I love the jump rope! Who knew? I have managed all four sets without getting hung up. For those struggling with getting feet tangled and whatnot, I’m wondering if you’re using an “exercise” jump rope. This one I got has a little steel cable in it and I think it makes a big difference in how it moves. I had no idea...
Anyway— food going better. Still a little hard to leave the quarter, but far more successful than day 1. Just have to stay conscious. Heading to yoga 🙏🏼
It is clear from the burning in my calves that my body is not used to ballistic muscle activity! For those of us just getting back into athleticism, or perhaps getting into it for the first time, it might be good to add some calf stretches to help avoid shin splints. And jumping on a surface that’s soft or padded is a good idea to absorb a little bit of the shock...

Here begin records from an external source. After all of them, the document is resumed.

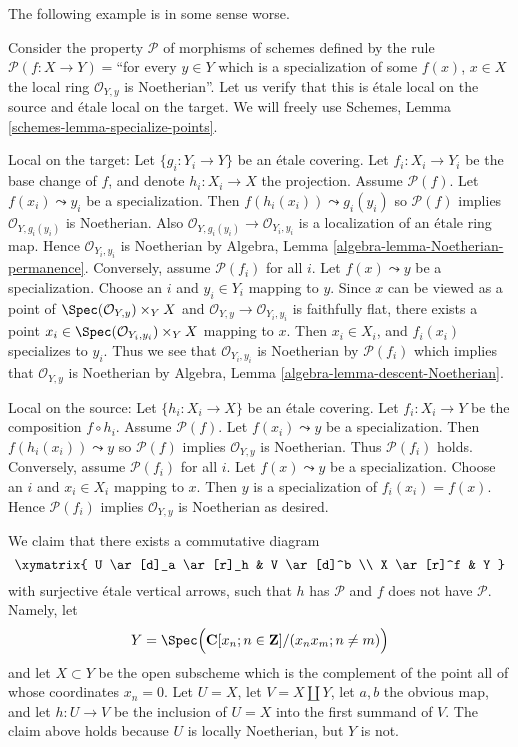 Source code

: \noindent
The following example is in some sense worse.

\begin{example}
\label{example-silly-two}
Consider the property $\mathcal{P}$ of morphisms of schemes defined
by the rule $\mathcal{P}(f : X \to Y) = $``for every $y \in Y$ which is
a specialization of some $f(x)$, $x \in X$ the local ring
$\mathcal{O}_{Y, y}$ is Noetherian''. Let us verify that this is
\'etale local on the source and \'etale local on the target. We will freely use
Schemes, Lemma \ref{schemes-lemma-specialize-points}.

\medskip\noindent
Local on the target:
Let $\{g_i : Y_i \to Y\}$ be an \'etale covering. Let $f_i : X_i \to Y_i$
be the base change of $f$, and denote $h_i : X_i \to X$ the projection.
Assume $\mathcal{P}(f)$. Let $f(x_i) \leadsto y_i$
be a specialization. Then $f(h_i(x_i)) \leadsto g_i(y_i)$ so
$\mathcal{P}(f)$ implies $\mathcal{O}_{Y, g_i(y_i)}$ is Noetherian.
Also $\mathcal{O}_{Y, g_i(y_i)} \to \mathcal{O}_{Y_i, y_i}$ is a
localization of an \'etale ring map.
Hence $\mathcal{O}_{Y_i, y_i}$ is Noetherian by
Algebra, Lemma \ref{algebra-lemma-Noetherian-permanence}.
Conversely, assume $\mathcal{P}(f_i)$ for all $i$. Let $f(x) \leadsto y$
be a specialization. Choose an $i$ and $y_i \in Y_i$ mapping to $y$.
Since $x$ can be viewed as a point of
$\Spec(\mathcal{O}_{Y, y}) \times_Y X$ and
$\mathcal{O}_{Y, y} \to \mathcal{O}_{Y_i, y_i}$ is faithfully flat,
there exists a point
$x_i \in \Spec(\mathcal{O}_{Y_i, y_i}) \times_Y X$
mapping to $x$. Then $x_i \in X_i$, and $f_i(x_i)$ specializes to $y_i$.
Thus we see that $\mathcal{O}_{Y_i, y_i}$ is Noetherian by
$\mathcal{P}(f_i)$ which implies that $\mathcal{O}_{Y, y}$ is
Noetherian by
Algebra, Lemma \ref{algebra-lemma-descent-Noetherian}.

\medskip\noindent
Local on the source:
Let $\{h_i : X_i \to X\}$ be an \'etale covering. Let $f_i : X_i \to Y$
be the composition $f \circ h_i$. Assume $\mathcal{P}(f)$. Let
$f(x_i) \leadsto y$ be a specialization. Then $f(h_i(x_i)) \leadsto y$ so
$\mathcal{P}(f)$ implies $\mathcal{O}_{Y, y}$ is Noetherian. Thus
$\mathcal{P}(f_i)$ holds.
Conversely, assume $\mathcal{P}(f_i)$ for all $i$. Let $f(x) \leadsto y$
be a specialization. Choose an $i$ and $x_i \in X_i$ mapping to $x$.
Then $y$ is a specialization of $f_i(x_i) = f(x)$. Hence
$\mathcal{P}(f_i)$ implies $\mathcal{O}_{Y, y}$ is Noetherian
as desired.

\medskip\noindent
We claim that there exists a commutative diagram
$$
\xymatrix{
U \ar[d]_a \ar[r]_h & V \ar[d]^b \\
X \ar[r]^f & Y
}
$$
with surjective \'etale vertical arrows, such that $h$ has $\mathcal{P}$
and $f$ does not have $\mathcal{P}$. Namely, let
$$
Y =
\Spec\Big(
\mathbf{C}[x_n; n \in \mathbf{Z}]/(x_n x_m; n \not = m)
\Big)
$$
and let $X \subset Y$ be the open subscheme which is the complement of
the point all of whose coordinates $x_n = 0$. Let $U = X$, let
$V = X \coprod Y$, let $a, b$ the obvious map, and let $h : U \to V$
be the inclusion of $U = X$ into the first summand of $V$. The claim above
holds because $U$ is locally Noetherian, but $Y$ is not.
\end{example}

Leaving a quarter of the plate was ridiculously harder than I expected. I don’t really tend to overeat too often, but I also definitely grew up with the “clean your plate” mentality, so I did well at breakfast and dinner, but not so much at lunch. I met a friend for sushi and— well, you just don’t order more than you eat, right? It was interesting what came up for me in my thought process: how it was more about the money wasted than the food. Or that my friend would judge me. Or that I didn’t eat much for breakfast and I was actually that hungry. Lots of cunning ways around the basic fact that while I left a quarter of my salad and a quarter of my soup, I ate all the sushi/sashimi. Did I need it? No. Was I stuffed? No, but I don’t really want that to be the gauge, right? Did it taste good? Of course! And then the inevitable feelings of failure that if I can’t manage this little challenge on day 1, I would never be able to do a ‘real’ diet going forward. Big setup to fail. So I talked myself off the ledge and just let myself have it. Little setbacks are just not going to knock me off my fitness goal. They’re going to show up and they aren’t going to be reason enough to throw in the towel. Actually glad to get a glimmer of awareness around that at the beginning. And make today better!
So the workout went pretty well this morning— I guess as well as can be expected when you’re out of shape and just starting back in. My shoulder bugs me during pushups and my jump rope kept twisting up on itself, but whatever. It’s Day 1. I’m allowing for some glitches. It feels good just to start, to be more-or-less beholden to the community and the accountability that creates, and really, just to have a plan. I know it’s going to get harder. A lot harder. And soon. But I’m grateful for the opportunity to be part of it.